Set in a quiet Detroit suburb, the plot - and all the teenage angst, ennui and loneliness it melancholically baggages the characters, and us the audience, with - centers around local boys who are infatuated with a group of sisters, sheltered and seemingly unattainable, qualities that add to their feminine mystique and, ultimately, inform the downward spiral the plot takes.

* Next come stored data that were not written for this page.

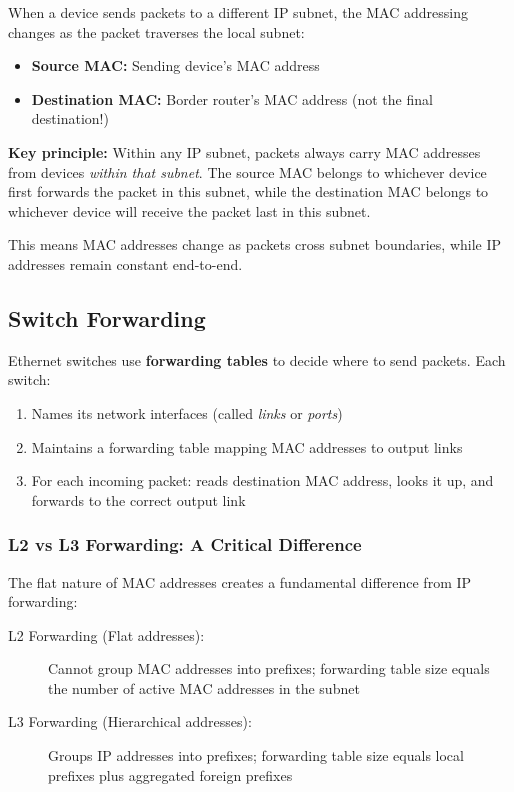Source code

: \documentclass[../../compsys.tex]{subfiles}
\begin{document}
When a device sends packets to a different IP subnet, the MAC addressing changes as the packet traverses the local subnet:

\begin{itemize}
    \item \textbf{Source MAC:} Sending device's MAC address
    \item \textbf{Destination MAC:} Border router's MAC address (not the final destination!)
\end{itemize}

\textbf{Key principle:} Within any IP subnet, packets always carry MAC addresses from devices \emph{within that subnet}. The source MAC belongs to whichever device first forwards the packet in this subnet, while the destination MAC belongs to whichever device will receive the packet last in this subnet.

This means MAC addresses change as packets cross subnet boundaries, while IP addresses remain constant end-to-end.

\subsection{Switch Forwarding}

Ethernet switches use \textbf{forwarding tables} to decide where to send packets. Each switch:

\begin{enumerate}
    \item Names its network interfaces (called \emph{links} or \emph{ports})
    \item Maintains a forwarding table mapping MAC addresses to output links
    \item For each incoming packet: reads destination MAC address, looks it up, and forwards to the correct output link
\end{enumerate}

\subsubsection{L2 vs L3 Forwarding: A Critical Difference}

The flat nature of MAC addresses creates a fundamental difference from IP forwarding:

\begin{description}
    \item[L2 Forwarding (Flat addresses):] Cannot group MAC addresses into prefixes; forwarding table size equals the number of active MAC addresses in the subnet
    \item[L3 Forwarding (Hierarchical addresses):] Groups IP addresses into prefixes; forwarding table size equals local prefixes plus aggregated foreign prefixes
\end{description}
\end{document}
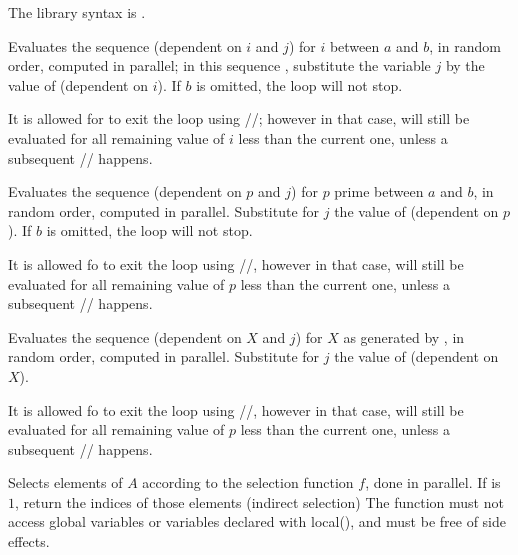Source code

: {The library syntax is .

\label{se:parfor}
Evaluates the sequence  (dependent on $i$ and $j$) for $i$
between $a$ and $b$, in random order, computed in parallel; in this sequence
, substitute the variable $j$ by the value of 
(dependent on $i$). If $b$ is omitted, the loop will not stop.

It is allowed for  to exit the loop using
//; however in that case,  will
still be evaluated for all remaining value of $i$ less than the current one,
unless a subsequent // happens.

\label{se:parforprime}
Evaluates the sequence  (dependent on $p$ and $j$) for $p$
prime between $a$ and $b$, in random order, computed in parallel. Substitute
for $j$ the value of  (dependent on $p$).
If $b$ is omitted, the loop will not stop.

It is allowed fo  to exit the loop using
//, however in that case,  will
still be evaluated for all remaining value of $p$ less than the current one,
unless a subsequent // happens.

\label{se:parforvec}
Evaluates the sequence  (dependent on $X$ and $j$) for $X$
as generated by , in random order, computed in parallel. Substitute
for $j$ the value of  (dependent on $X$).

It is allowed fo  to exit the loop using
//, however in that case,  will
still be evaluated for all remaining value of $p$ less than the current one,
unless a subsequent // happens.

\label{se:parselect}
Selects elements of $A$ according to the selection function $f$, done in
parallel.  If \fl is $1$, return the indices of those elements (indirect
selection) The function  must not access global variables or
variables declared with local(), and must be free of side effects.

}
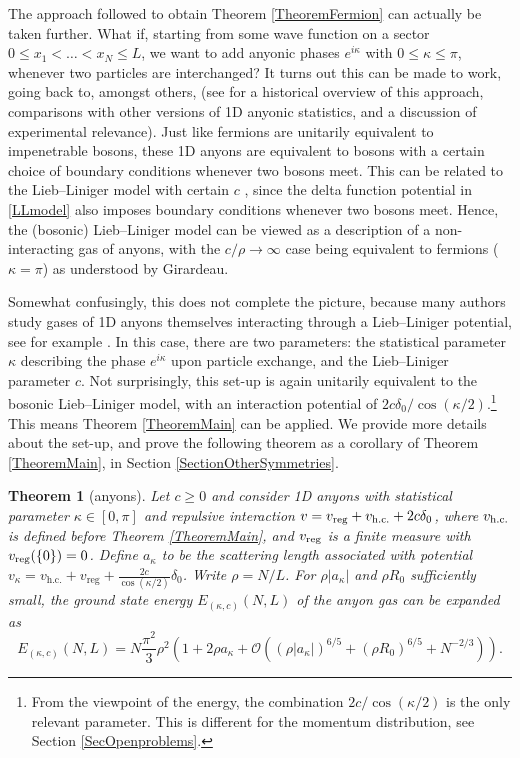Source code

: \documentclass[a4paper,11pt]{article}
\newtheorem{theorem}{Theorem}
\numberwithin{equation}{section}
\begin{document}
The approach followed to obtain Theorem \ref{TheoremFermion} can actually be taken further. What if, starting from some wave function on a sector $0\leq x_1<\dots<x_N\leq L$, we want to add anyonic phases $e^{i\kappa}$ with $0\leq \kappa\leq\pi$, whenever two particles are interchanged? It turns out this can be made to work, going back to, amongst others,  \cite{leinaas1977theory,kundu1999exact} (see \cite{posske2017second,bonkhoff2021bosonic} for a historical overview of this approach, comparisons with other versions of 1D anyonic statistics, and a discussion of experimental relevance). Just like fermions are unitarily equivalent to impenetrable bosons, these 1D anyons are equivalent to bosons with a certain choice of boundary conditions whenever two bosons meet. This can be related to the Lieb--Liniger model with certain $c$ \cite{posske2017second}, since the delta function potential in \eqref{LLmodel} also imposes boundary conditions whenever two bosons meet. Hence, the (bosonic) Lieb--Liniger model can be viewed as a description of a non-interacting gas of anyons, with the $c/\rho\to\infty$ case being equivalent to fermions ($\kappa=\pi$) as understood by Girardeau. 

Somewhat confusingly, this does not complete the picture, because many authors study gases of 1D anyons themselves interacting through a Lieb--Liniger potential, see for example \cite{batchelor2006one,hao2008ground}. In this case, there are two parameters: the statistical parameter $\kappa$ describing the phase $e^{i\kappa}$ upon particle exchange, and the Lieb--Liniger parameter $c$. Not surprisingly, this set-up is again unitarily equivalent to the bosonic Lieb--Liniger model, with an interaction potential of $2c\delta_0/\cos(\kappa/2)$.\footnote{From the viewpoint of the energy, the combination $2c/\cos(\kappa/2)$ is the only relevant parameter. This is different for the momentum distribution, see Section \ref{SecOpenproblems}.} This means Theorem \ref{TheoremMain} can be applied. We provide more details about the set-up, and prove the following theorem as a corollary of Theorem \ref{TheoremMain}, in Section \ref{SectionOtherSymmetries}.



\begin{theorem}[anyons]
\label{TheoremAnyon}
Let $c\geq0$ and consider 1D anyons with statistical parameter $\kappa\in[0,\pi]$ and repulsive interaction $v=v_{\textnormal{reg}}+v_{\textnormal{h.c.}}+2c\delta_0$, where $v_{\textnormal{h.c.}}$ is defined before Theorem \ref{TheoremMain}, and $v_{\textnormal{reg}}$ is a finite measure with $v_{\textnormal{reg}}(\{0\})=0$.
Define $a_\kappa$ to be the scattering length associated with potential $ v_\kappa=v_{\text{h.c.}}+v_{\text{reg}}+\frac{2c}{\cos(\kappa/2)}\delta_0 $.
Write $\rho=N/L$. For $\rho|a_\kappa|$ and $\rho R_0$ sufficiently small, the ground state energy $E_{(\kappa,c)}(N,L)$ of the anyon gas can be expanded as
\begin{equation}
E_{(\kappa,c)}(N,L)=N\frac{\pi^2}{3}\rho^2\left(1+2\rho a_{\kappa}+\mathcal{O}
\left((\rho|a_\kappa|)^{6/5}+(\rho R_0)^{6/5}+N^{-2/3}\right)\right).
\end{equation}
\end{theorem}
\end{document}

The original score by Air is by far the best character in the movie (and has slowly grown on me as perhaps an all-time favorite - an interesting tidbit: The Virgin Suicides is one of only two original movie soundtrack albums included in the book 1,001 Albums You must Hear Before You Die (the other being Curtis Mayfield's soundtrack for Superfly)). Everything else about the movie is pretty basic and quiet (I now realize, The Virgin Suicides might quintessentially be a brooding, mature older sister to another (much more juvenile) sleeper-hit high-school dreck - Napoleon Dynamite), slight and nondescript (similarly-toned, slow-paced indie titles like The Myth of The American Sleepover (2010) are a dime a dozen).

The movie, is, especially on first viewing (I'd softened up on it after the second), a bore; the sort of bore that's more rewarding in literary form...what I mean is, the novel is better. The movie, on its own, is decent, but lacks anything to elevate it above the teen malaise it uses as a crutch to avoid doing anything substantial. Whatever. It's still somewhat better than most high school movies, and the quiet direction that would be borderline insufferable in the hands of most indie directors, has a soft, low-key texture in the hands of Sofia Coppola.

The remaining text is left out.